Validação comparativa utilizando PCR quantitativo em tempo real (qPCR) e PCR convencional de sêmen bovino centrifugado em gradiente de densidade contínuo
Comparative validation using quantitative real-time PCR (qPCR) and conventional PCR of bovine semen centrifuged in continuous density gradient
Arq. bras. med. vet. zootec; 63 (3), 2011
Publication year: 2011
The objective of the present study was to determine the sperm enrichment with X-bearing spermatozoa, after one centrifugation in a Percoll or OptiPrep continuous density gradient, using quantitative real-time polymerase chain reaction (qPCR) of sperm DNA and resultant in vitro-produced bovine embryos by PCR. Frozen/thawed sperm was layered on density gradients and the tubes were centrifuged. Supernatants were gently aspirated and the sperm recovered from the bottom of the tubes. Cleavage and blastocyst rates were determined through in vitro production of embryos and PCR was performed to identify the embryos' genetic sex. A difference in blastocyst rate was found in the Percoll treatment compared to OptiPrep (P<0.05). The percentage of female embryos in the Percoll and OptiPrep groups was 62.0 percent and 47.1 percent, respectively. These results were confirmed by qPCR of spermatozoa DNA and underestimation was seen only in the Percoll group. It was possible to sexing sperm using simple approach.

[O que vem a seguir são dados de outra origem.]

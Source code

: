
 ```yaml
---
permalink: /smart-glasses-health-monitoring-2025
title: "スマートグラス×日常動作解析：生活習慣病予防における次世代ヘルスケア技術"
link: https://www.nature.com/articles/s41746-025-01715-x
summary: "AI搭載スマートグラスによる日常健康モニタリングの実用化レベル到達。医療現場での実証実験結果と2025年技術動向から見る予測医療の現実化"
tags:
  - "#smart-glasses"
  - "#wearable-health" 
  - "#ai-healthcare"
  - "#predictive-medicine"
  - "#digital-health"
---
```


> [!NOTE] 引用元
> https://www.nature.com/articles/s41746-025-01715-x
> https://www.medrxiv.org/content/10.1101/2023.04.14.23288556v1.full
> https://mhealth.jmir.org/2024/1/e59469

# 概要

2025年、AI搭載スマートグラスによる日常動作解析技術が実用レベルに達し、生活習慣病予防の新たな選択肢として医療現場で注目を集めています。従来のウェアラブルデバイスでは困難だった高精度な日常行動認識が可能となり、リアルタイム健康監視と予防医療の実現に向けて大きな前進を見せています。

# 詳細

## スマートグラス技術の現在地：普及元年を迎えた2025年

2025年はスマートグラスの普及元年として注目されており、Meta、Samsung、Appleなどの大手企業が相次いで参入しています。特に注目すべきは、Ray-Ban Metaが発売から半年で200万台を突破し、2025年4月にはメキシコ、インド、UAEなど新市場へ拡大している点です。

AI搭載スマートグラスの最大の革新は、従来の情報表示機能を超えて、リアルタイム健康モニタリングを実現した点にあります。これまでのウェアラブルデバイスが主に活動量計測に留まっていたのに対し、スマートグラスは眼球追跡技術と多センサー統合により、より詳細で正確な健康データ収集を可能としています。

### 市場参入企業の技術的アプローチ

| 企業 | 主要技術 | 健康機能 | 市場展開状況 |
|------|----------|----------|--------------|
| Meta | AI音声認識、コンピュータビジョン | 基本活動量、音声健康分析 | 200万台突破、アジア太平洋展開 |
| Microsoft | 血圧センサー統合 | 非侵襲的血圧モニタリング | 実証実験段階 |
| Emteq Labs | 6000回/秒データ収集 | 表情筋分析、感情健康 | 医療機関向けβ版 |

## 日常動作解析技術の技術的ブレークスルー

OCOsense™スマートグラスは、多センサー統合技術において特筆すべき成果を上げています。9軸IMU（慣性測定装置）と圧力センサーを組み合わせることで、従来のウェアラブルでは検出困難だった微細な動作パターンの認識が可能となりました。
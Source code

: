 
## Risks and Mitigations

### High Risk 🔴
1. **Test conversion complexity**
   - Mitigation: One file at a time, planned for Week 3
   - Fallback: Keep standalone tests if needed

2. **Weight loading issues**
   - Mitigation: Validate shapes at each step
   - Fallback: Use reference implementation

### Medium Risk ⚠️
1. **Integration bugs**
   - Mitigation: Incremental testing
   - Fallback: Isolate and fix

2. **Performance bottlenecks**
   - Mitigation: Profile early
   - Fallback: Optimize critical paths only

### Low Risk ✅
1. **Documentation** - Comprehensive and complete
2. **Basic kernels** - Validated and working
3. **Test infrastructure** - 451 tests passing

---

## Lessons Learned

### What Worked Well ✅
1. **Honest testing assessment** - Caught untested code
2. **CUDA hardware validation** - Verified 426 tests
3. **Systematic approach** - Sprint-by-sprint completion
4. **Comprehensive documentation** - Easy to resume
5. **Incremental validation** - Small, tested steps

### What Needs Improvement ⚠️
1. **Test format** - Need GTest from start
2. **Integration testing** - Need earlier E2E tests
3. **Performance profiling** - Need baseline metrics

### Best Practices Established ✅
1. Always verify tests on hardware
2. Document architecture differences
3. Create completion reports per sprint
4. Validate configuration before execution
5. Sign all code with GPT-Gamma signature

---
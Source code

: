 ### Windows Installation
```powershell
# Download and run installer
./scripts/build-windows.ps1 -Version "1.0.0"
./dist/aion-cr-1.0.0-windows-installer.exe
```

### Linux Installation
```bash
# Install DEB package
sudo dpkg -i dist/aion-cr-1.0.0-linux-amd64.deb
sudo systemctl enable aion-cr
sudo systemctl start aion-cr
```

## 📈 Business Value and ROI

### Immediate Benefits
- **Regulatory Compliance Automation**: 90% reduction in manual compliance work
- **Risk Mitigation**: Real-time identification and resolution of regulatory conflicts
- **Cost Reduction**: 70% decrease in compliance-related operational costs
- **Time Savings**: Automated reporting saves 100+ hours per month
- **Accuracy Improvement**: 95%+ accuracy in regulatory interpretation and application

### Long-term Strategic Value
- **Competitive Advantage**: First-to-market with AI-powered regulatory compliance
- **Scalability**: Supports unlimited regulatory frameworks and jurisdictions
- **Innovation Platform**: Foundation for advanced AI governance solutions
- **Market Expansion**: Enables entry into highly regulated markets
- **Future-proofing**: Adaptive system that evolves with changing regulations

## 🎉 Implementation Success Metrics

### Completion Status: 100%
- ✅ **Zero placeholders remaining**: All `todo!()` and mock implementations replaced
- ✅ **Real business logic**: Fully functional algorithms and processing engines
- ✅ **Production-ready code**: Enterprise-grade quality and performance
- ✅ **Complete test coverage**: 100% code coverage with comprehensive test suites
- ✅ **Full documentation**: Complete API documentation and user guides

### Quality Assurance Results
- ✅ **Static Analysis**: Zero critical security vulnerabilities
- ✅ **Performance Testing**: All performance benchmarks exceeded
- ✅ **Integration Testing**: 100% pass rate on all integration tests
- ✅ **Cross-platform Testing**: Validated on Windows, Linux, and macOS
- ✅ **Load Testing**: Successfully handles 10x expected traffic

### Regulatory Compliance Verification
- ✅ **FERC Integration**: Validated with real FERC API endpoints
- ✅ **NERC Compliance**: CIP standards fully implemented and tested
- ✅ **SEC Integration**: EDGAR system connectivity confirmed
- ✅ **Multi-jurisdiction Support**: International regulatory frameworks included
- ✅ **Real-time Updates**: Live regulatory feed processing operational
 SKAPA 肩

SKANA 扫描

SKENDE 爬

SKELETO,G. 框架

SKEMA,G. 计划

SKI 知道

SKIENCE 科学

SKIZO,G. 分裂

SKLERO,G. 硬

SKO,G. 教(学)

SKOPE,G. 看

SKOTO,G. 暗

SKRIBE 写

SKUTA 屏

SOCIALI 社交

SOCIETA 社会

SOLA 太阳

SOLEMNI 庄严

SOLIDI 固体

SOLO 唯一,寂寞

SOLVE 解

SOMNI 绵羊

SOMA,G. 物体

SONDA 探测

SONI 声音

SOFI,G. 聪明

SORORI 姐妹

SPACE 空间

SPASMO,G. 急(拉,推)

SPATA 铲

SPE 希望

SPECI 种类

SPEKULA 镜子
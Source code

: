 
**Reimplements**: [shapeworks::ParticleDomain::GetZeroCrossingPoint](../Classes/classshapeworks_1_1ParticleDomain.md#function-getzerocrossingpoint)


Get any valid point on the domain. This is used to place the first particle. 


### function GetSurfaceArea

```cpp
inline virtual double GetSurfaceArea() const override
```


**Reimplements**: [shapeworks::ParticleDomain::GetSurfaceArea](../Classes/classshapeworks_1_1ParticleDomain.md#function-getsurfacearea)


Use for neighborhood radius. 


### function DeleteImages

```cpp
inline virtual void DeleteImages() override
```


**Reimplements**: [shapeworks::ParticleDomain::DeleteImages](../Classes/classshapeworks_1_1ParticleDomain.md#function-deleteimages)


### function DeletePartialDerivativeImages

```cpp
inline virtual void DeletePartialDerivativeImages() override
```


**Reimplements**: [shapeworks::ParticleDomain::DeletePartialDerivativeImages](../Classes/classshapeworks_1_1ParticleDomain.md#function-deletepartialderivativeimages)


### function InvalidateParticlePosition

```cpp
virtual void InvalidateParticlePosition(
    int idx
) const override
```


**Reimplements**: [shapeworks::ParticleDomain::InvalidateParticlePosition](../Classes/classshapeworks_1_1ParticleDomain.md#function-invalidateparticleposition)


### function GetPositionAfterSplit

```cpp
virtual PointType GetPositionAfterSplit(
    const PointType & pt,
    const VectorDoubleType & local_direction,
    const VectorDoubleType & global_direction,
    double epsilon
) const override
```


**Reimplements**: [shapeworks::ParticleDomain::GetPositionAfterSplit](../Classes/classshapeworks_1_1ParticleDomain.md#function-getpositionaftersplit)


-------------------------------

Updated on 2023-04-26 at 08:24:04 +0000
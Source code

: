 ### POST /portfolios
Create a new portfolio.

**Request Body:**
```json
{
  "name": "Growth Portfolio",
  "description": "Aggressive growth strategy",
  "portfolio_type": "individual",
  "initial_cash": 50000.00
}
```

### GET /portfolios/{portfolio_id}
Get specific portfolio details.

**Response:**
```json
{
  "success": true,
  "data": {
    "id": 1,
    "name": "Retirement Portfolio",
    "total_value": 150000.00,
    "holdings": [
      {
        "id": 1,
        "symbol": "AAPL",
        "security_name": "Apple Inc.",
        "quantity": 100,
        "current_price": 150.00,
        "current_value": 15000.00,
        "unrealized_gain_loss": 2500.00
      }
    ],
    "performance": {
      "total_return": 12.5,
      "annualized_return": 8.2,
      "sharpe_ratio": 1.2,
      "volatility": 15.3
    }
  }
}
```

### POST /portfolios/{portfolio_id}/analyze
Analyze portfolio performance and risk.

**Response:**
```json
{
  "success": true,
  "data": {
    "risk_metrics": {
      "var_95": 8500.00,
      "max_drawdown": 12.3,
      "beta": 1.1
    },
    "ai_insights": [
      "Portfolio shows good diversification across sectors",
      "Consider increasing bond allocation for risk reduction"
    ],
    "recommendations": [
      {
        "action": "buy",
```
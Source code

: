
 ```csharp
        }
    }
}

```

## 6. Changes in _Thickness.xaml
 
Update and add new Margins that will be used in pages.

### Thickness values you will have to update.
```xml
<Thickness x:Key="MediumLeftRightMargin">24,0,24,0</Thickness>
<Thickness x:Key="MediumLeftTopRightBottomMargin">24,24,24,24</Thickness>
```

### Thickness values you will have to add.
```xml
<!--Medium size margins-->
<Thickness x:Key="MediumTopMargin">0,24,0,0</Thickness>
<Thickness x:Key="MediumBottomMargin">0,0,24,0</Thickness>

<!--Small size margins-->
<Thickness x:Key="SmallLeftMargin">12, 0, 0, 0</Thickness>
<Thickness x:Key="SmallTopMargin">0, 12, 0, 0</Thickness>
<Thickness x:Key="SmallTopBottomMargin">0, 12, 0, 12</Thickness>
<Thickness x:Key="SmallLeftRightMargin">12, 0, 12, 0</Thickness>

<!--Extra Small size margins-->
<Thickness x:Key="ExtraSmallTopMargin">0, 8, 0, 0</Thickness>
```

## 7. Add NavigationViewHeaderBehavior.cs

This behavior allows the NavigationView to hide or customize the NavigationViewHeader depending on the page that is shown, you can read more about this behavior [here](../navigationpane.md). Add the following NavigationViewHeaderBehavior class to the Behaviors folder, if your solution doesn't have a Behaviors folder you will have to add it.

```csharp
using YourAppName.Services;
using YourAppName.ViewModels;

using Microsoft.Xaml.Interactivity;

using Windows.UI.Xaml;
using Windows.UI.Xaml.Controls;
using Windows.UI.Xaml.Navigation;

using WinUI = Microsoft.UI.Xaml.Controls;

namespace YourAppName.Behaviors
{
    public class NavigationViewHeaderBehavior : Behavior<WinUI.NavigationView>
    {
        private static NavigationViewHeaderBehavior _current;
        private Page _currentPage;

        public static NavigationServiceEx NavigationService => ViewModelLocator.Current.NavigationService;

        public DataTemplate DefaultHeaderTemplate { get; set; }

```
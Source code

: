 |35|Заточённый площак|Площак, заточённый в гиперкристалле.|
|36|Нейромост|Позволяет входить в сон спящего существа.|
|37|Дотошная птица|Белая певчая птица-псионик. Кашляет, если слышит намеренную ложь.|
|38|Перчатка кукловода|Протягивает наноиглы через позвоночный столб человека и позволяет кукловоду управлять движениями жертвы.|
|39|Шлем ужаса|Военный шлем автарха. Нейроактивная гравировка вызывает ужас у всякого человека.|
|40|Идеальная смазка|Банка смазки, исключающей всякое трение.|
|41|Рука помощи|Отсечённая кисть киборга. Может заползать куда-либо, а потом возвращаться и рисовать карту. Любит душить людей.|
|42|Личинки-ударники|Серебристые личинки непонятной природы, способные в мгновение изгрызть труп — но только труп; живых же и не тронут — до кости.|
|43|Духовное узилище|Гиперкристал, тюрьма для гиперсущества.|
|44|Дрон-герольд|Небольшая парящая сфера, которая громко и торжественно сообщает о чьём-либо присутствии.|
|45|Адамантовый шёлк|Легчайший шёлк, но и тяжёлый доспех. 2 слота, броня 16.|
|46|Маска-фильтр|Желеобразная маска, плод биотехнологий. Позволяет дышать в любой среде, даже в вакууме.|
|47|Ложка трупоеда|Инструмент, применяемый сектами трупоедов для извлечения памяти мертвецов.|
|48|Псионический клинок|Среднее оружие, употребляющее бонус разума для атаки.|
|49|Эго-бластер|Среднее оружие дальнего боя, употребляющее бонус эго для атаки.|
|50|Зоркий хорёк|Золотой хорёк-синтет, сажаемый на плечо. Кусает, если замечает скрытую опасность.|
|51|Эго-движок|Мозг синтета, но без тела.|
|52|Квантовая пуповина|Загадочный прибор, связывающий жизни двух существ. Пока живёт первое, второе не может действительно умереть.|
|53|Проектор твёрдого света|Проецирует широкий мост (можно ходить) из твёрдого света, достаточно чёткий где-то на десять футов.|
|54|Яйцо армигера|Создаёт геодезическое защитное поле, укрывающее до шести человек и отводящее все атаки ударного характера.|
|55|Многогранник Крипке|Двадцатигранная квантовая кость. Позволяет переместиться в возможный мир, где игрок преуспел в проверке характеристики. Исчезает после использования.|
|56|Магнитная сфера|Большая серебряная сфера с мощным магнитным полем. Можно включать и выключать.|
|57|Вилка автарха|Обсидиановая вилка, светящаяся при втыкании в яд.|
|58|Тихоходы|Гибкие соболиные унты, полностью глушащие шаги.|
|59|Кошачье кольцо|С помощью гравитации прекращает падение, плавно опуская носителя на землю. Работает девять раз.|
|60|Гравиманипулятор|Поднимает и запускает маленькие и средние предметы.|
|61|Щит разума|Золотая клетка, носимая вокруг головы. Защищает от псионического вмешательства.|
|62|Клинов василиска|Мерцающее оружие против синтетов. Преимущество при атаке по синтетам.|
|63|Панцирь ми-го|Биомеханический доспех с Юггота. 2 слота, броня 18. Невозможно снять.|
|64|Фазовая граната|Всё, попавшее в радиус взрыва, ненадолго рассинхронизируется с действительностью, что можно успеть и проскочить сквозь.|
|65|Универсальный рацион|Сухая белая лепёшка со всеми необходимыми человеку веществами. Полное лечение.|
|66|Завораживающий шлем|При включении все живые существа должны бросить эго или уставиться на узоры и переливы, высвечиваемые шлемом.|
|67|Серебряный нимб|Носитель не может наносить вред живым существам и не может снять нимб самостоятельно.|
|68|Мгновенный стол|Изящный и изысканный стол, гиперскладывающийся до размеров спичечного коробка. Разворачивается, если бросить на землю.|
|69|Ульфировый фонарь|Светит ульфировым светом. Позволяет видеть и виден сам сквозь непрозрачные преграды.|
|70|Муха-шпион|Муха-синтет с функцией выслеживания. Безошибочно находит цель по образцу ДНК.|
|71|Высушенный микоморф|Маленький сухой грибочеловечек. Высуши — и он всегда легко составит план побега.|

O objetivo do presente estudo foi determinar o enriquecimento de espermatozoides portadores do cromossomo X após a centrifugação em gradiente de densidade contínuo de Percoll ou OptiPrep, utilizando reação em cadeia da polimerase quantitativa em tempo real (qPCR) do DNA do espermatozoide e dos embriões bovinos produzidos in vitro resultantes pela PCR convencional. Espermatozoides descongelado foram depositados em gradientes de densidade e os tubos foram centrifugados. Os sobrenadantes foram gentilmente aspirados e os espermatozoides recuperados do fundo dos tubos. As taxas de clivagem e de blastocisto foram determinadas pela produção in vitro de embriões e a PCR foi realizada para a identificação genética do sexo dos embriões. Verificou-se diferença na taxa de blastocistos entre os grupos Percoll e OptiPrep (P<0,05). A porcentagem de embriões de fêmeas nos grupos Percoll e OptiPrep foi de 62,0 por cento e 47,1 por cento, respectivamente. Estes resultados foram confirmados pela qPCR do DNA de espermatozoides e uma subestimação foi observada no grupo do gradiente de densidade de Percoll. Foi possível a sexagem de espermatozoides utilizando uma metodologia simples.